With Congress set to confirm President-elect Joe Biden’s victory on Wednesday, thousands of members of far-right groups, including the Proud Boys — whose leader was arrested in D.C. on Monday — are expected to assemble to falsely claim that President Trump was reelected.
Young, a 37-year-old research analyst at a nonprofit organization, said that ShutDownDC targeted Hawley because of his role in promoting unsubstantiated theories about widespread election fraud.
Last week, Hawley became the first senator to announce that he would object when Congress convenes Wednesday to certify the electoral college vote, thus forcing a contentious floor debate. More than 10 others have since said they would join him in challenging votes from some battleground states.
Those efforts, Young said, had also encouraged the Trump supporters who are expected to descend on D.C. this week for a “Stop the Steal” protest, in turn putting the city at risk of violent clashes and hurting trust in the democratic process.
Given that the coronavirus pandemic has shut down many of the offices where the group might usually protest, Young said it decided to bring its demonstration to Hawley’s doorstep. (Congress nonetheless continues to meet in person.)
“If we want to talk to powerful people, we need to talk to powerful people where they are,” Young said, “and more often than not, that’s home right now.”
It is hardly a new tactic for protesters to take their message to politicians’ doorsteps, but activists across the political spectrum have increasingly adopted such a strategy over the past year: Racial justice protesters last summer targeted the homes of Democratic mayors in cities such as Chicago, St. Louis and Seattle, while armed protesters alleging voter fraud surrounded the home of Michigan’s secretary of state in December.
Closer to the nation’s capital, figures including Postmaster General Louis DeJoy, then-acting Immigration and Customs Enforcement director Tony Pham and D.C. Mayor Muriel E. Bowser (D) — as well as a host of city council members — have had crowds large and small gather outside their doors with signs and chanting.
On Monday night, ShutDownDC took a cue from that playbook as members assembled in Vienna. Outside a tall green house on a residential street, they chanted: “Hawley, Hawley, shame on you” and “Due diligence has been done, Biden-Harris have won.”
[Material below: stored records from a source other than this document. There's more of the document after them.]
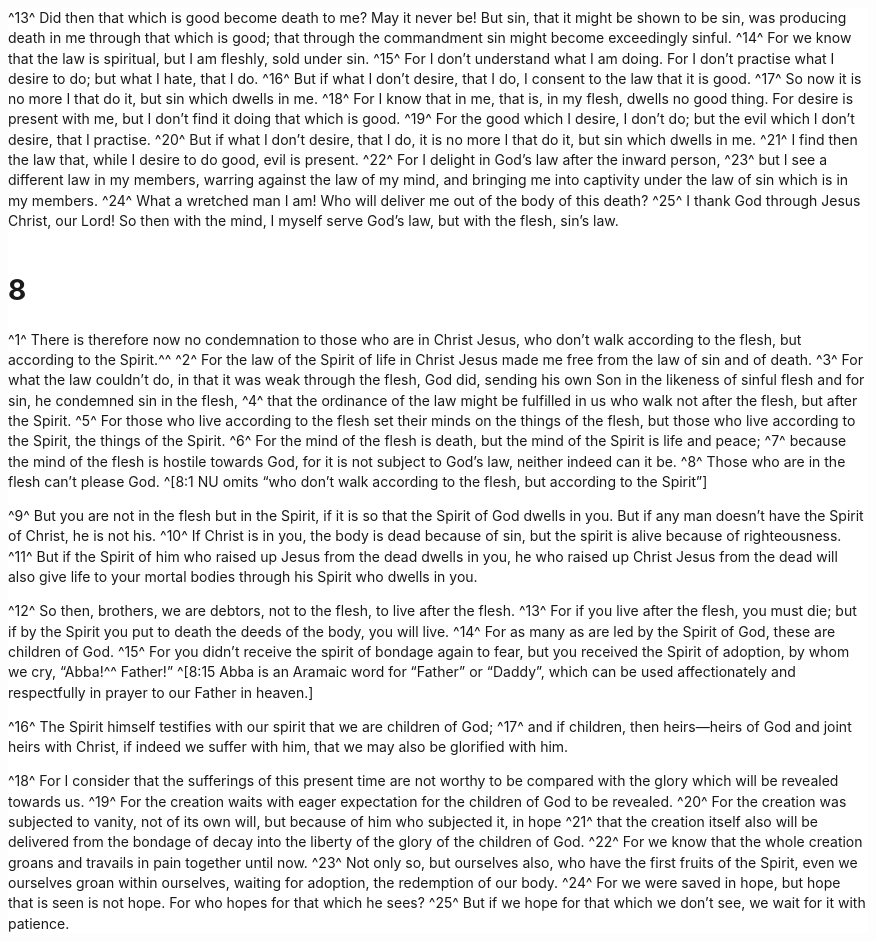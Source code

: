 ^13^ Did then that which is good become death to me? May it never be! But sin, that it might be shown to be sin, was producing death in me through that which is good; that through the commandment sin might become exceedingly sinful. ^14^ For we know that the law is spiritual, but I am fleshly, sold under sin. ^15^ For I don’t understand what I am doing. For I don’t practise what I desire to do; but what I hate, that I do. ^16^ But if what I don’t desire, that I do, I consent to the law that it is good. ^17^ So now it is no more I that do it, but sin which dwells in me. ^18^ For I know that in me, that is, in my flesh, dwells no good thing. For desire is present with me, but I don’t find it doing that which is good. ^19^ For the good which I desire, I don’t do; but the evil which I don’t desire, that I practise. ^20^ But if what I don’t desire, that I do, it is no more I that do it, but sin which dwells in me. ^21^ I find then the law that, while I desire to do good, evil is present. ^22^ For I delight in God’s law after the inward person, ^23^ but I see a different law in my members, warring against the law of my mind, and bringing me into captivity under the law of sin which is in my members. ^24^ What a wretched man I am! Who will deliver me out of the body of this death? ^25^ I thank God through Jesus Christ, our Lord! So then with the mind, I myself serve God’s law, but with the flesh, sin’s law. 

# 8 
^1^ There is therefore now no condemnation to those who are in Christ Jesus, who don’t walk according to the flesh, but according to the Spirit.^^ ^2^ For the law of the Spirit of life in Christ Jesus made me free from the law of sin and of death. ^3^ For what the law couldn’t do, in that it was weak through the flesh, God did, sending his own Son in the likeness of sinful flesh and for sin, he condemned sin in the flesh, ^4^ that the ordinance of the law might be fulfilled in us who walk not after the flesh, but after the Spirit. ^5^ For those who live according to the flesh set their minds on the things of the flesh, but those who live according to the Spirit, the things of the Spirit. ^6^ For the mind of the flesh is death, but the mind of the Spirit is life and peace; ^7^ because the mind of the flesh is hostile towards God, for it is not subject to God’s law, neither indeed can it be. ^8^ Those who are in the flesh can’t please God. 
^[8:1 NU omits “who don’t walk according to the flesh, but according to the Spirit”]

^9^ But you are not in the flesh but in the Spirit, if it is so that the Spirit of God dwells in you. But if any man doesn’t have the Spirit of Christ, he is not his. ^10^ If Christ is in you, the body is dead because of sin, but the spirit is alive because of righteousness. ^11^ But if the Spirit of him who raised up Jesus from the dead dwells in you, he who raised up Christ Jesus from the dead will also give life to your mortal bodies through his Spirit who dwells in you. 

^12^ So then, brothers, we are debtors, not to the flesh, to live after the flesh. ^13^ For if you live after the flesh, you must die; but if by the Spirit you put to death the deeds of the body, you will live. ^14^ For as many as are led by the Spirit of God, these are children of God. ^15^ For you didn’t receive the spirit of bondage again to fear, but you received the Spirit of adoption, by whom we cry, “Abba!^^ Father!” 
^[8:15 Abba is an Aramaic word for “Father” or “Daddy”, which can be used affectionately and respectfully in prayer to our Father in heaven.]

^16^ The Spirit himself testifies with our spirit that we are children of God; ^17^ and if children, then heirs—heirs of God and joint heirs with Christ, if indeed we suffer with him, that we may also be glorified with him. 

^18^ For I consider that the sufferings of this present time are not worthy to be compared with the glory which will be revealed towards us. ^19^ For the creation waits with eager expectation for the children of God to be revealed. ^20^ For the creation was subjected to vanity, not of its own will, but because of him who subjected it, in hope ^21^ that the creation itself also will be delivered from the bondage of decay into the liberty of the glory of the children of God. ^22^ For we know that the whole creation groans and travails in pain together until now. ^23^ Not only so, but ourselves also, who have the first fruits of the Spirit, even we ourselves groan within ourselves, waiting for adoption, the redemption of our body. ^24^ For we were saved in hope, but hope that is seen is not hope. For who hopes for that which he sees? ^25^ But if we hope for that which we don’t see, we wait for it with patience. 
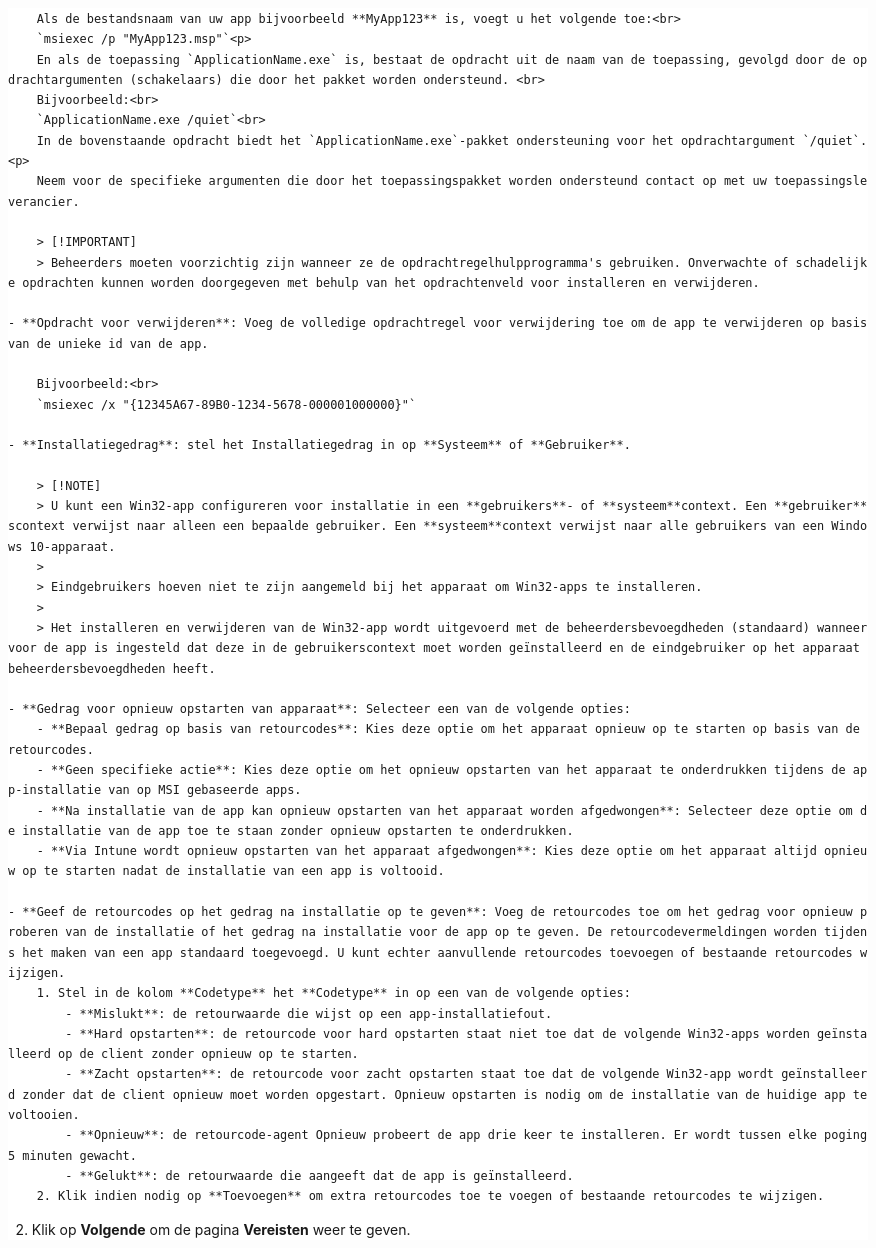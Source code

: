         Als de bestandsnaam van uw app bijvoorbeeld **MyApp123** is, voegt u het volgende toe:<br>
        `msiexec /p "MyApp123.msp"`<p>
        En als de toepassing `ApplicationName.exe` is, bestaat de opdracht uit de naam van de toepassing, gevolgd door de opdrachtargumenten (schakelaars) die door het pakket worden ondersteund. <br>
        Bijvoorbeeld:<br>
        `ApplicationName.exe /quiet`<br>
        In de bovenstaande opdracht biedt het `ApplicationName.exe`-pakket ondersteuning voor het opdrachtargument `/quiet`.<p> 
        Neem voor de specifieke argumenten die door het toepassingspakket worden ondersteund contact op met uw toepassingsleverancier.

        > [!IMPORTANT]
        > Beheerders moeten voorzichtig zijn wanneer ze de opdrachtregelhulpprogramma's gebruiken. Onverwachte of schadelijke opdrachten kunnen worden doorgegeven met behulp van het opdrachtenveld voor installeren en verwijderen.

    - **Opdracht voor verwijderen**: Voeg de volledige opdrachtregel voor verwijdering toe om de app te verwijderen op basis van de unieke id van de app. 

        Bijvoorbeeld:<br>
        `msiexec /x "{12345A67-89B0-1234-5678-000001000000}"`

    - **Installatiegedrag**: stel het Installatiegedrag in op **Systeem** of **Gebruiker**.

        > [!NOTE]
        > U kunt een Win32-app configureren voor installatie in een **gebruikers**- of **systeem**context. Een **gebruiker**scontext verwijst naar alleen een bepaalde gebruiker. Een **systeem**context verwijst naar alle gebruikers van een Windows 10-apparaat.
        >
        > Eindgebruikers hoeven niet te zijn aangemeld bij het apparaat om Win32-apps te installeren.
        > 
        > Het installeren en verwijderen van de Win32-app wordt uitgevoerd met de beheerdersbevoegdheden (standaard) wanneer voor de app is ingesteld dat deze in de gebruikerscontext moet worden geïnstalleerd en de eindgebruiker op het apparaat beheerdersbevoegdheden heeft.
    
    - **Gedrag voor opnieuw opstarten van apparaat**: Selecteer een van de volgende opties:
        - **Bepaal gedrag op basis van retourcodes**: Kies deze optie om het apparaat opnieuw op te starten op basis van de retourcodes.
        - **Geen specifieke actie**: Kies deze optie om het opnieuw opstarten van het apparaat te onderdrukken tijdens de app-installatie van op MSI gebaseerde apps.
        - **Na installatie van de app kan opnieuw opstarten van het apparaat worden afgedwongen**: Selecteer deze optie om de installatie van de app toe te staan zonder opnieuw opstarten te onderdrukken.
        - **Via Intune wordt opnieuw opstarten van het apparaat afgedwongen**: Kies deze optie om het apparaat altijd opnieuw op te starten nadat de installatie van een app is voltooid.

    - **Geef de retourcodes op het gedrag na installatie op te geven**: Voeg de retourcodes toe om het gedrag voor opnieuw proberen van de installatie of het gedrag na installatie voor de app op te geven. De retourcodevermeldingen worden tijdens het maken van een app standaard toegevoegd. U kunt echter aanvullende retourcodes toevoegen of bestaande retourcodes wijzigen.
        1. Stel in de kolom **Codetype** het **Codetype** in op een van de volgende opties:
            - **Mislukt**: de retourwaarde die wijst op een app-installatiefout.
            - **Hard opstarten**: de retourcode voor hard opstarten staat niet toe dat de volgende Win32-apps worden geïnstalleerd op de client zonder opnieuw op te starten. 
            - **Zacht opstarten**: de retourcode voor zacht opstarten staat toe dat de volgende Win32-app wordt geïnstalleerd zonder dat de client opnieuw moet worden opgestart. Opnieuw opstarten is nodig om de installatie van de huidige app te voltooien.
            - **Opnieuw**: de retourcode-agent Opnieuw probeert de app drie keer te installeren. Er wordt tussen elke poging 5 minuten gewacht. 
            - **Gelukt**: de retourwaarde die aangeeft dat de app is geïnstalleerd.
        2. Klik indien nodig op **Toevoegen** om extra retourcodes toe te voegen of bestaande retourcodes te wijzigen.
2. Klik op **Volgende** om de pagina **Vereisten** weer te geven.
A few minutes later, the group’s video shows, a woman opened the front door to Hawley’s house and appeared to admonish the group, telling them she has “neighbors and a baby.” Then, a man approached from across the street and asked the crowd, “Why are you disturbing our neighborhood?”
Young said that three police cruisers were present for most of the brief demonstration. About 15 minutes after the group arrived at Hawley’s residence, a law enforcement officer can be seen on the live stream asking them to quiet down until her supervisor arrives.
On Twitter, Hawley wrote that the group’s vigil consisted of “screaming threats through bullhorns, vandalizing property, pounding on the doors of homes and terrorizing innocent people and children.”
But Young said the group made a point not to knock on Hawley’s door, instead ringing the doorbell as he left a copy of the Constitution on the senator’s door. Members of the group also read messages from people in the contested states whose votes Hawley, Sen. Ted Cruz (R-Tex.) and other senators have said they plan to challenge.
Responding to the senator’s tweet, Young said he proudly identifies as an anti-fascist, yet added that he was disappointed in Hawley’s rhetoric.
“That’s not the level of discourse that we would want to engage in,” he said. “But if he wants to call us scumbags, then we’re happy to call him a snowflake.”
Tom Jackman contributed to this report.